Multiplying the submatrix of a right inverse

Question

I've generated a 3 by 5 matrix using Matlab:

$$ A=\begin{pmatrix} 21 & 3 & 4 & 4 & 17 \\ 23 & 7 & 25 & 11 & 1 \\ 4 & 14 & 24 & 23 & 22 \\ \end{pmatrix} $$

A right inverse to this matrix is

$$ A^{-1}=\begin{pmatrix} 0.0315 & 0.0191 & -0.0252\\ 0 & 0 & 0\\ -0.0300 & 0.0236 & 0.0221\\ 0 & 0 & 0\\ 0.0270 & -0.0292 & 0.0259\\ \end{pmatrix} $$

This inverse was found using this method: column 1 of the inverse is equal to the solution of $$ Ax=\begin{pmatrix}1\\0\\0\\\end{pmatrix}$$ Column 2 of the inverse is the solution to $$ Ax=\begin{pmatrix}0\\1\\0\\\end{pmatrix}$$ And so on.

Now, let B be a matrix made of the non-empty rows of $A^{-1}$. In this case,

$B=\begin{pmatrix} 0.0315 & 0.0191 & -0.0252\\ -0.0300 & 0.0236 & 0.0221\\ 0.0270 & -0.0292 & 0.0259\\ \end{pmatrix}$

Multiplying $BA$ gives the following

$ BA=\begin{pmatrix} 1.0000 & -0.1241 & 0.0000 & -0.2427 & 0.0000\\ 0.0000 & 0.3846 & 1.0000 & 0.6480 & 0.0000\\ 0.0000 & 0.2393 & 0.0000 & 0.3827 & 1.0000 \\ \end{pmatrix} $

As you can see, a submatrix of $BA$ is the identity matrix.

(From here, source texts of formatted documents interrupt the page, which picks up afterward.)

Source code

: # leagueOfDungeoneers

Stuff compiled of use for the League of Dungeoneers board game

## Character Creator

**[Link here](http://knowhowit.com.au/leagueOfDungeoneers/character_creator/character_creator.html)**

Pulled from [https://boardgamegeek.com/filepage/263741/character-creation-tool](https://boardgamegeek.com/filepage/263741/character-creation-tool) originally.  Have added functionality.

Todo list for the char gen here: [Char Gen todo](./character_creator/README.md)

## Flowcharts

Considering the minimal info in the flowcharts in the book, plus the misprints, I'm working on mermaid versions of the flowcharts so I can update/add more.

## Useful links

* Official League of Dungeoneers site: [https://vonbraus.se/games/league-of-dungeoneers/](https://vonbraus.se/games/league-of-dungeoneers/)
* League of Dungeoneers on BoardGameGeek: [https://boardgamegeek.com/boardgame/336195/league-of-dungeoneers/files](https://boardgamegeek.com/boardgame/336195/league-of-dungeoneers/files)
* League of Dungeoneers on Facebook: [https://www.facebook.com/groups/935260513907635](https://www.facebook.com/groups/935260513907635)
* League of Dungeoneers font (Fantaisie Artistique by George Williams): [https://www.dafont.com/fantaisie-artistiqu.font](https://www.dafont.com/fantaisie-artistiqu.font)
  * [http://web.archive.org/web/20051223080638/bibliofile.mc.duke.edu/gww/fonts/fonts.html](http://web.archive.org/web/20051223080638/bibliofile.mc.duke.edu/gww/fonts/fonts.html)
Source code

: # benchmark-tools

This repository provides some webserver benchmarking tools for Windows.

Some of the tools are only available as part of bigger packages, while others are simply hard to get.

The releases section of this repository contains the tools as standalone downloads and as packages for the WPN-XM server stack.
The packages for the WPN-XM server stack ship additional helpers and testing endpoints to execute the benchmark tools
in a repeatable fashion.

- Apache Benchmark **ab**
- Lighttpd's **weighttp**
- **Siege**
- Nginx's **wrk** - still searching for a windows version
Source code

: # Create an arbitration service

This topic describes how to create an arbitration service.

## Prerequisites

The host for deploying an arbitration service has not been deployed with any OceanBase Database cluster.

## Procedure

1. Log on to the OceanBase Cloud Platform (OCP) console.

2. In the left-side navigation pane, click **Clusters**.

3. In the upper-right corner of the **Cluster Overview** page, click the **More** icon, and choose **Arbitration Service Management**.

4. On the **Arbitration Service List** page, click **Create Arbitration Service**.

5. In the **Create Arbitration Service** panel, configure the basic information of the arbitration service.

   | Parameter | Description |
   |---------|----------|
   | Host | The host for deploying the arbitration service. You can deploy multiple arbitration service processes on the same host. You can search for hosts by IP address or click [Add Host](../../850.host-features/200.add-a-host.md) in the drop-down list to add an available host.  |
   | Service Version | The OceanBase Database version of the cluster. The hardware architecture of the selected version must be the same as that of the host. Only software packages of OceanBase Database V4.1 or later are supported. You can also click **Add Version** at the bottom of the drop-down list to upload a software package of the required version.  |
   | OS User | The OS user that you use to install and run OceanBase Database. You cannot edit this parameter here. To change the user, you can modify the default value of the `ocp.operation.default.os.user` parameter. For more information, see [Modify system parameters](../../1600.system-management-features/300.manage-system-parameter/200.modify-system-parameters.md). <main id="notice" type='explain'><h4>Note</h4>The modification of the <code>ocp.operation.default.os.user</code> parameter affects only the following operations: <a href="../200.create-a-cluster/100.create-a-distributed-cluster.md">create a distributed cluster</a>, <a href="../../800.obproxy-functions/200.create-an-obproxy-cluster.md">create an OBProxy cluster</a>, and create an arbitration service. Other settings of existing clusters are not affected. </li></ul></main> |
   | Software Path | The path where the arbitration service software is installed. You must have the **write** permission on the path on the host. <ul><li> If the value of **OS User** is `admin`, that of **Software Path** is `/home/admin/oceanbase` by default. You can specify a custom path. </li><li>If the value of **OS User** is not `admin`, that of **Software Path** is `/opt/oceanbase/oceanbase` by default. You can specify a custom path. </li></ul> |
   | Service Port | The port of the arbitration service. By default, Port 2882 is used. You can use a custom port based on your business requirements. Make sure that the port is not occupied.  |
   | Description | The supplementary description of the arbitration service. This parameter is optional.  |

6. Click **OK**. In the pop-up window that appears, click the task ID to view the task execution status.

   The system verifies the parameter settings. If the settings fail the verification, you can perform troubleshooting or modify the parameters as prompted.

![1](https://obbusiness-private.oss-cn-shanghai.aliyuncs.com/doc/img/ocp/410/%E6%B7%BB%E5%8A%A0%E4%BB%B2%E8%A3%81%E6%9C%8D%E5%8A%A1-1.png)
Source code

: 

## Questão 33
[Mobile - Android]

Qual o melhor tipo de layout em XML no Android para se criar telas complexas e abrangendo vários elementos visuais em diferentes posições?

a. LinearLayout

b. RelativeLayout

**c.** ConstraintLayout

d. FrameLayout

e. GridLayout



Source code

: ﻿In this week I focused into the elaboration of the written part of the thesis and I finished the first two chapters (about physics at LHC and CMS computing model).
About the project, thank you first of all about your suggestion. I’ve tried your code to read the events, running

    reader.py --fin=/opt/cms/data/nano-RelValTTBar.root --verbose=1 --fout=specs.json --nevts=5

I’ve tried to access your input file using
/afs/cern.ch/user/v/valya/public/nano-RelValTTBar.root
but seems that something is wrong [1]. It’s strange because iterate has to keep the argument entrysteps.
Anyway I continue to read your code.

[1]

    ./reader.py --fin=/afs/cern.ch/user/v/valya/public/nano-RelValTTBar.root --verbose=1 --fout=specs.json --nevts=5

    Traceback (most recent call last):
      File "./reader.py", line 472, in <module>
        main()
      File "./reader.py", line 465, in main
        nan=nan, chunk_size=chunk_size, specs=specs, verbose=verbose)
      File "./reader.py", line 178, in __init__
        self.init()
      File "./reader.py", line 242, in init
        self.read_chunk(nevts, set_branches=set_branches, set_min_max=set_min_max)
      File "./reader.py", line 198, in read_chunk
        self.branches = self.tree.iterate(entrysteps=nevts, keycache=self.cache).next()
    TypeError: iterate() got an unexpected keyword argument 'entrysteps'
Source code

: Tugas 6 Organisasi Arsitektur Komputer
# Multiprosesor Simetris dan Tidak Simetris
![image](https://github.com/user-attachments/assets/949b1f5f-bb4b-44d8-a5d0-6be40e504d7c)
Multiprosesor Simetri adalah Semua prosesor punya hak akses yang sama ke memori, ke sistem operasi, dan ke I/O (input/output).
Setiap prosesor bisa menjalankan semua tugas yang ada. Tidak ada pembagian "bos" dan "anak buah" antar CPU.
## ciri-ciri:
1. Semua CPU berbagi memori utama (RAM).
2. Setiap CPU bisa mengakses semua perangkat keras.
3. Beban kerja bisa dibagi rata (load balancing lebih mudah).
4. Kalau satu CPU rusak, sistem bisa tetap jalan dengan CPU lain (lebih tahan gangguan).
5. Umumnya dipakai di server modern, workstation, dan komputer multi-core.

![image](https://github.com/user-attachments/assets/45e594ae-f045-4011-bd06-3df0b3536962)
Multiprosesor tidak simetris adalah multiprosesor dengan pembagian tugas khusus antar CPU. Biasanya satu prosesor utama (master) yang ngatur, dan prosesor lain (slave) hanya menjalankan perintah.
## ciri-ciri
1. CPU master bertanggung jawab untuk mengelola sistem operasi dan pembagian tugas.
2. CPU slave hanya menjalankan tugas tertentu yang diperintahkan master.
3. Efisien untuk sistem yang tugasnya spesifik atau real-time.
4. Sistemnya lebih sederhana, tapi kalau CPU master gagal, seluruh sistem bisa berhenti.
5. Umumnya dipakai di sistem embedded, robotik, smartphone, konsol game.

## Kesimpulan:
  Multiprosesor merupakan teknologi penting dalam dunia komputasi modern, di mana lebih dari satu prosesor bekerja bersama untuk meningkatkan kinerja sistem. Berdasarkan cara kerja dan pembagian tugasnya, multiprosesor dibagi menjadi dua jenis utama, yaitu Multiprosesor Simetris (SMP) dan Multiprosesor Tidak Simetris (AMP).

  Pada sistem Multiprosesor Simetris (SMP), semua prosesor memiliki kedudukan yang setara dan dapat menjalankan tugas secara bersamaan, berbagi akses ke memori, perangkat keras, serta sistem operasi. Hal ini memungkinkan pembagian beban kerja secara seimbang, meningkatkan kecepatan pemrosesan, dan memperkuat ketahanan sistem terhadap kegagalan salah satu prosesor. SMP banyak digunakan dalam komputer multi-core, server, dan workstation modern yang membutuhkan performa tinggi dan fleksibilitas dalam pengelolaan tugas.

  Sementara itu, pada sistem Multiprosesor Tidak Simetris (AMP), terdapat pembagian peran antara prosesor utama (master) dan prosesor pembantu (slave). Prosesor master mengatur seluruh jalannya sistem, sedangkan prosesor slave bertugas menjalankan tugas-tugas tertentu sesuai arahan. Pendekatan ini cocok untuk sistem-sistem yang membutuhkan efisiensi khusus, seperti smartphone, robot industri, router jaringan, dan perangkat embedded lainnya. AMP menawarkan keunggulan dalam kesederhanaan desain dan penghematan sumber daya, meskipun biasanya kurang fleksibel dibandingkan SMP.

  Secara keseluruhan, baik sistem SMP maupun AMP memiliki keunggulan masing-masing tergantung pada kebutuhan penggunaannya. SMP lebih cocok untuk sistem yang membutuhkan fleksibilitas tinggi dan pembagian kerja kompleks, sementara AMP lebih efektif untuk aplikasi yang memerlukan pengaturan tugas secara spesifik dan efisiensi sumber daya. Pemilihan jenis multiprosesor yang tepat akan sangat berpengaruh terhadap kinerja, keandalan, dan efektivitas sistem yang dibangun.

What is going on? I've tried with multiple matrix and this result always shows up.

Answer 1

Think of $A$ as a linear map $T_A \colon \mathbb{R}^5 \rightarrow \mathbb{R}^3$. The matrix $A$ has rank $3$ so $T_A$ is onto. The inverse you have generated has two zero rows (the second and forth). This corresponds to the fact that if you restrict $T_A$ to $V = \operatorname{span} \{ e_1, e_3, e_5 \}$ then $T_A|_{V} \colon V \rightarrow \mathbb{R}^3$ is an isomorphism and the matrix $B$ (which is obtained from your "$A^{-1}$" by deleting the second and fourth row) represents the inverse map $\left( T_A|_{V} \right)^{-1}$ with respect to the basis $\mathcal{B}_2 = (e_1,e_2,e_3)$ of $\mathbb{R}^3$ and the basis $\mathcal{B}_1 = (e_1, e_3, e_5)$ of $V$. Let us call the full basis of $\mathbb{R}^3$ by $\mathcal{C} = (e_1,e_2,e_3,e_4,e_5)$.

We have:

$$ BA = \left[ \left( T_A|_{V} \right)^{-1} \right]^{\mathcal{B}_2}_{\mathcal{B}_1} [T_A]^{\mathcal{C}}_{\mathcal{B}_2} = \left[ \left( T_A|_{V} \right)^{-1} \circ T_A\right]^{\mathcal{C}}_{\mathcal{B}_1}. $$

But $\left( \left( T_A|_{V} \right)^{-1} \circ T_A \right)(v) = v$ for all $v \in V$ and in particular for $v = e_1,e_3,e_5$. Hence, the first, third and fifth columns of $BA$ will be $e_1,e_2,e_3$ which corresponds to your observation that a submatrix of $BA$ is the $3 \times 3$ identity matrix.